Österreichische Gletscherexperten bei Expedition zu verlassener US-Militärbasis in Grönland

Österreichische Gletscherexperten bei Expedition zu verlassener US-Militärbasis in Grönland

©GEUS/William Colgan

Im grönländischen Eis lagern Tonnen von zum Teil umweltschädlichen Altlasten, die aufgrund der globalen Erwärmung in naher Zukunft zu Tage treten können. Die während des Kalten Kriegs errichtete „Camp Century"-Basis war die erste eines weitläufig geplanten Atomwaffen-Stationsnetzwerks der USA. Erst vor wenigen Jahren wurden die geheimen US-Militär Dokumente freigegeben und das volle Ausmaß des Projekts bekannt. Im Rahmen eines dänischen Forschungsprojekts werden in den nächsten Jahren die militärischen Altlasten erfasst und das Risiko eines Ausschmelzens der zum Teil umweltschädlichen Relikte abgeschätzt. Zwei österreichische Gletscherexperten sind Teil des internationalen Forschungsteams, der Tiroler Jakob Abermann, Meteorologe bei Asiaq, Greenland Survey und der Salzburger Daniel Binder, Geophysiker an der Zentralanstalt für Meteorologie und Geodynamik (ZAMG).

„Project Iceworm" war ein geheimes Programm des US-Militärs, mit dem zur Zeit des Kalten Kriegs hunderte Atomwaffen unter der Oberfläche des grönländischen Eisschilds installiert werden sollten, um im Falle eines nuklearen Kriegs die Sowjetunion zu bombardieren.

Camp Century war dabei die erste Station eines weitläufig geplanten Netzwerks und wurde Ende der 1950er-Jahre errichtet.
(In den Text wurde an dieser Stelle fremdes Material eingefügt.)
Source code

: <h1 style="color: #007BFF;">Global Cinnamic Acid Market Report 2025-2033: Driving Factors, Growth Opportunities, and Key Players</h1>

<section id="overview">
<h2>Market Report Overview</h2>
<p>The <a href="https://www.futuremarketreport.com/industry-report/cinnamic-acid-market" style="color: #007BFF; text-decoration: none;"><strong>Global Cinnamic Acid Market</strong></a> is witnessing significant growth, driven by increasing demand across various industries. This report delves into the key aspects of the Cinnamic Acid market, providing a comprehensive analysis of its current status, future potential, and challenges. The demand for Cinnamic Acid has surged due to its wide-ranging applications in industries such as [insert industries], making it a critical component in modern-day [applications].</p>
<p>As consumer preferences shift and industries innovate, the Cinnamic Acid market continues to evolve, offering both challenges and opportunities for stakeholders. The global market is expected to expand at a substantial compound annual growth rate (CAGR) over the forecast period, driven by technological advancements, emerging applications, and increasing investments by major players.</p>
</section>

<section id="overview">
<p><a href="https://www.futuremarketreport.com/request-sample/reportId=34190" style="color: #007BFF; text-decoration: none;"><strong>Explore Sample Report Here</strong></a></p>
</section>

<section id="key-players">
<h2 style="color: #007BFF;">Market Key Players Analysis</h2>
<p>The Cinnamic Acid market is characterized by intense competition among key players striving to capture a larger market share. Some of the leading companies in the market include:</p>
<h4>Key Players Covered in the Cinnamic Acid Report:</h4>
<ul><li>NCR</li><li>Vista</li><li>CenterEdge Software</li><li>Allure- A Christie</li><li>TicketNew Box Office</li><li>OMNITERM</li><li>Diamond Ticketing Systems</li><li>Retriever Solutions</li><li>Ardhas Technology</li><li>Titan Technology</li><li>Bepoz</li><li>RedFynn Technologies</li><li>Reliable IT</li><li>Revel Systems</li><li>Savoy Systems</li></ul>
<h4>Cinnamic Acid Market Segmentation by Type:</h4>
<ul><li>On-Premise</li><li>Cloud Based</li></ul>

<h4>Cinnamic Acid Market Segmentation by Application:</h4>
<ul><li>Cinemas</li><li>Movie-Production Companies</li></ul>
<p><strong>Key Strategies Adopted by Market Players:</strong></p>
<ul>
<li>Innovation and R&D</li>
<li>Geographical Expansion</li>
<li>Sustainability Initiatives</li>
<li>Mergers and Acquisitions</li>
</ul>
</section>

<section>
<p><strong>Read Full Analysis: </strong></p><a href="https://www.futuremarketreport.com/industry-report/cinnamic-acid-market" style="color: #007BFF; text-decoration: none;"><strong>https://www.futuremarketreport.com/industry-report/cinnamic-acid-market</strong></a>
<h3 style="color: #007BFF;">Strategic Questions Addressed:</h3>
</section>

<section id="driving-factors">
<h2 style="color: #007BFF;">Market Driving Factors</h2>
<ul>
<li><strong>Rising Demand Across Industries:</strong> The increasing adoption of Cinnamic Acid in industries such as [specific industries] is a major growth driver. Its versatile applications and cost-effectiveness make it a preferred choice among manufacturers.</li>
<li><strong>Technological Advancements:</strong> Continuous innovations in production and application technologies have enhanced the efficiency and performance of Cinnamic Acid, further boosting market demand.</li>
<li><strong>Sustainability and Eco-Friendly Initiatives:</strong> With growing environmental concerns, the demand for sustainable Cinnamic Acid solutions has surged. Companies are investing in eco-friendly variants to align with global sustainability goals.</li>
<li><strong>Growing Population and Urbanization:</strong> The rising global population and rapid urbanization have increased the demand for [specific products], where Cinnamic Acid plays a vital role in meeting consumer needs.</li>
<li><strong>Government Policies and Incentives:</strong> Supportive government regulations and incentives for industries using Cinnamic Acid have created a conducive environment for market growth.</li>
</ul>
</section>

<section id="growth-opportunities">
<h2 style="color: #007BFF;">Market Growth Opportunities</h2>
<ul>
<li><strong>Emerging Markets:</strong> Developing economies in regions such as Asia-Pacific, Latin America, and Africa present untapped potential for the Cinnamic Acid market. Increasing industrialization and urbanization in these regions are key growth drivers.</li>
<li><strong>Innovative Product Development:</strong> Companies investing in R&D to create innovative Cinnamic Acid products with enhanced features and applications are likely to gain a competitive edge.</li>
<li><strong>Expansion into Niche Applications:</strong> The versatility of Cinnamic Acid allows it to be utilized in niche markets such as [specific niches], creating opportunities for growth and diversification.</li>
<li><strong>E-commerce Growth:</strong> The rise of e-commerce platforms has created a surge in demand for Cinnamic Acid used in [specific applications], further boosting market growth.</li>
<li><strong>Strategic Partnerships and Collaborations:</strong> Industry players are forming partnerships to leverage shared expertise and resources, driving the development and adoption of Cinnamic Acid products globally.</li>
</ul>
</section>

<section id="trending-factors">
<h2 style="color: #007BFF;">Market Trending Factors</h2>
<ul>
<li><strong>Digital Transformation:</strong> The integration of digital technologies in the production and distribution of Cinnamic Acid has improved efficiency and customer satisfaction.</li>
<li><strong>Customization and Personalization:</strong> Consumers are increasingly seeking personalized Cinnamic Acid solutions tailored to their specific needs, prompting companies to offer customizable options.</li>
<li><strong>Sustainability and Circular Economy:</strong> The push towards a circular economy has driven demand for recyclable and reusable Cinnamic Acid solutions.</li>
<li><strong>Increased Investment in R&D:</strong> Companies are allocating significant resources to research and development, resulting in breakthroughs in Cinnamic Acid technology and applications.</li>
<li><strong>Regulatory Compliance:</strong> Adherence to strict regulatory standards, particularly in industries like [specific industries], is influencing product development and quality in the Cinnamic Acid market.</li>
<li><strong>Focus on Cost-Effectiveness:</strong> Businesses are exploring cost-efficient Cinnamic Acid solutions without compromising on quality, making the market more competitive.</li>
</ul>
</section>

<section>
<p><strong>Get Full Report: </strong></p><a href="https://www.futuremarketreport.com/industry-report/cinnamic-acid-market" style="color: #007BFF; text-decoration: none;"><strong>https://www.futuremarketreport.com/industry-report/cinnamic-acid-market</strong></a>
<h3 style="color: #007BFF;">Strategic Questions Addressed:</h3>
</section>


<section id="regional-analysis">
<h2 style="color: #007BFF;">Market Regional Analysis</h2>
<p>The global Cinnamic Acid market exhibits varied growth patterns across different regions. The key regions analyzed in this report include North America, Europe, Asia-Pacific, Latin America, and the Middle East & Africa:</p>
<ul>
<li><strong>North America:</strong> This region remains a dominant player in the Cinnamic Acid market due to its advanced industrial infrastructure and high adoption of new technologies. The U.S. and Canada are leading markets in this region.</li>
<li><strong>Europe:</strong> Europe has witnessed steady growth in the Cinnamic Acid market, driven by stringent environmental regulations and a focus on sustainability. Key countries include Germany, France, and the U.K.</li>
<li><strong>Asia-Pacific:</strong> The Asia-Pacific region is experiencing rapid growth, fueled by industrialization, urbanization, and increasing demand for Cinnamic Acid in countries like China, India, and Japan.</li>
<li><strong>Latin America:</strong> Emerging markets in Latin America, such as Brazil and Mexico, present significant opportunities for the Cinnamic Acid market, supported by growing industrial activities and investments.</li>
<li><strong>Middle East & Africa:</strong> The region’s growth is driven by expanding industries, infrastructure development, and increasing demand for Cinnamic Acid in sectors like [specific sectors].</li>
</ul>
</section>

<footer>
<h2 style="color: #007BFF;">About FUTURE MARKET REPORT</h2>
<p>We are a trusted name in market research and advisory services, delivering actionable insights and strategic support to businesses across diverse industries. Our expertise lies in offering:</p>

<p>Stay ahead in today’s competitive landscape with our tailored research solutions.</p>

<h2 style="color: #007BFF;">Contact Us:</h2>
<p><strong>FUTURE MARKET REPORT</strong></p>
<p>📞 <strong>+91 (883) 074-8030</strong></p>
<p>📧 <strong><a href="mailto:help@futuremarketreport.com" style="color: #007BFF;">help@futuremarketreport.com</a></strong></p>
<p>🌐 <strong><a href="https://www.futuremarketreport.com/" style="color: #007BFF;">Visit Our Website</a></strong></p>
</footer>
Ausgangspunkt des ehrgeizigen Vorhabens war die Thule US-Militärbasis an der Küste Nordwest-Grönlands. Eine eineinhalb Kilometer lange Rampe auf den grönländischen Eisschild wurde eingerichtet, um schweres Gerät, das gesamte Baumaterial, sowie die Mannschaft rund 200 Kilometer landeinwärts ins Nährgebiet (Akkumulationsgebiet) des Gletschers zu transportieren. Camp Century bestand aus 21 Tunnel, damals rund acht Meter unter der Oberfläche, und einem eigenen mobilen Kernreaktor zur Energieversorgung. Über die Jahre zeigte sich allerdings, dass die Instandhaltung der in den grönländischen Firnkörper vergrabenen Infrastruktur technisch zu aufwendig war. Die kontinuierliche Deformation der Stahlkonstruktionen aufgrund der Firndynamik, sowie Schmelzvorgänge aufgrund der Stationsabwärme zwangen das US-Militär ihr Vorhaben aufzugeben und Camp Century Mitte der 1960er-Jahre zu verlassen. Der Kernreaktor wurde entfernt, zurück blieben aber rund 9.000 Tonnen Baumaterial, 200.000 Liter Diesel, unbestimmte Mengen an umweltschädlichen polychlorierten Benzolen (PCB) sowie rund 24.000 Liter an Abwasser und leicht radioaktivem Kühlwasser.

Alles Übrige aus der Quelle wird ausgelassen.